THE PROBLEM>
Leaving out every picture, copy the lines of the data exactly, from the first through the line containing "messages processed by".

[[ DATA EXCERPTS open ]]

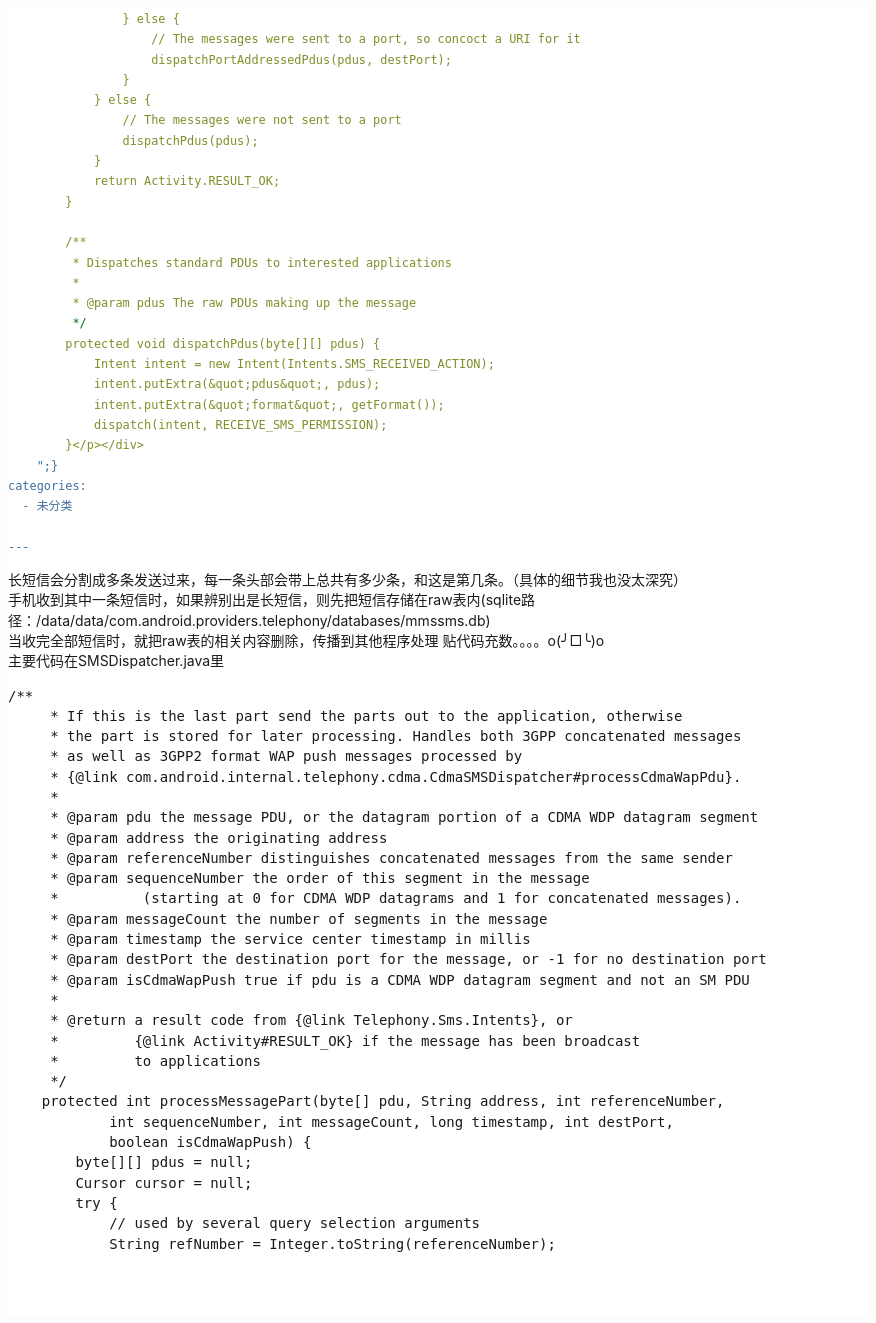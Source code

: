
 ```yaml
                } else {
                    // The messages were sent to a port, so concoct a URI for it
                    dispatchPortAddressedPdus(pdus, destPort);
                }
            } else {
                // The messages were not sent to a port
                dispatchPdus(pdus);
            }
            return Activity.RESULT_OK;
        }
    
        /**
         * Dispatches standard PDUs to interested applications
         *
         * @param pdus The raw PDUs making up the message
         */
        protected void dispatchPdus(byte[][] pdus) {
            Intent intent = new Intent(Intents.SMS_RECEIVED_ACTION);
            intent.putExtra(&quot;pdus&quot;, pdus);
            intent.putExtra(&quot;format&quot;, getFormat());
            dispatch(intent, RECEIVE_SMS_PERMISSION);
        }</p></div>
    ";}
categories:
  - 未分类

---
```

长短信会分割成多条发送过来，每一条头部会带上总共有多少条，和这是第几条。（具体的细节我也没太深究）  
手机收到其中一条短信时，如果辨别出是长短信，则先把短信存储在raw表内(sqlite路径：/data/data/com.android.providers.telephony/databases/mmssms.db)  
当收完全部短信时，就把raw表的相关内容删除，传播到其他程序处理
贴代码充数。。。。o(╯□╰)o  
主要代码在SMSDispatcher.java里
<pre escaped="true" lang="java">/**
     * If this is the last part send the parts out to the application, otherwise
     * the part is stored for later processing. Handles both 3GPP concatenated messages
     * as well as 3GPP2 format WAP push messages processed by
     * {@link com.android.internal.telephony.cdma.CdmaSMSDispatcher#processCdmaWapPdu}.
     *
     * @param pdu the message PDU, or the datagram portion of a CDMA WDP datagram segment
     * @param address the originating address
     * @param referenceNumber distinguishes concatenated messages from the same sender
     * @param sequenceNumber the order of this segment in the message
     *          (starting at 0 for CDMA WDP datagrams and 1 for concatenated messages).
     * @param messageCount the number of segments in the message
     * @param timestamp the service center timestamp in millis
     * @param destPort the destination port for the message, or -1 for no destination port
     * @param isCdmaWapPush true if pdu is a CDMA WDP datagram segment and not an SM PDU
     *
     * @return a result code from {@link Telephony.Sms.Intents}, or
     *         {@link Activity#RESULT_OK} if the message has been broadcast
     *         to applications
     */
    protected int processMessagePart(byte[] pdu, String address, int referenceNumber,
            int sequenceNumber, int messageCount, long timestamp, int destPort,
            boolean isCdmaWapPush) {
        byte[][] pdus = null;
        Cursor cursor = null;
        try {
            // used by several query selection arguments
            String refNumber = Integer.toString(referenceNumber);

[[ DATA EXCERPTS closed ]]

RESPONSE>
Source code

:
 ```yaml
                } else {
                    // The messages were sent to a port, so concoct a URI for it
                    dispatchPortAddressedPdus(pdus, destPort);
                }
            } else {
                // The messages were not sent to a port
                dispatchPdus(pdus);
            }
            return Activity.RESULT_OK;
        }
    
        /**
         * Dispatches standard PDUs to interested applications
         *
         * @param pdus The raw PDUs making up the message
         */
        protected void dispatchPdus(byte[][] pdus) {
            Intent intent = new Intent(Intents.SMS_RECEIVED_ACTION);
            intent.putExtra(&quot;pdus&quot;, pdus);
            intent.putExtra(&quot;format&quot;, getFormat());
            dispatch(intent, RECEIVE_SMS_PERMISSION);
        }</p></div>
    ";}
categories:
  - 未分类

---
```

长短信会分割成多条发送过来，每一条头部会带上总共有多少条，和这是第几条。（具体的细节我也没太深究）  
手机收到其中一条短信时，如果辨别出是长短信，则先把短信存储在raw表内(sqlite路径：/data/data/com.android.providers.telephony/databases/mmssms.db)  
当收完全部短信时，就把raw表的相关内容删除，传播到其他程序处理
贴代码充数。。。。o(╯□╰)o  
主要代码在SMSDispatcher.java里
<pre escaped="true" lang="java">/**
     * If this is the last part send the parts out to the application, otherwise
     * the part is stored for later processing. Handles both 3GPP concatenated messages
     * as well as 3GPP2 format WAP push messages processed by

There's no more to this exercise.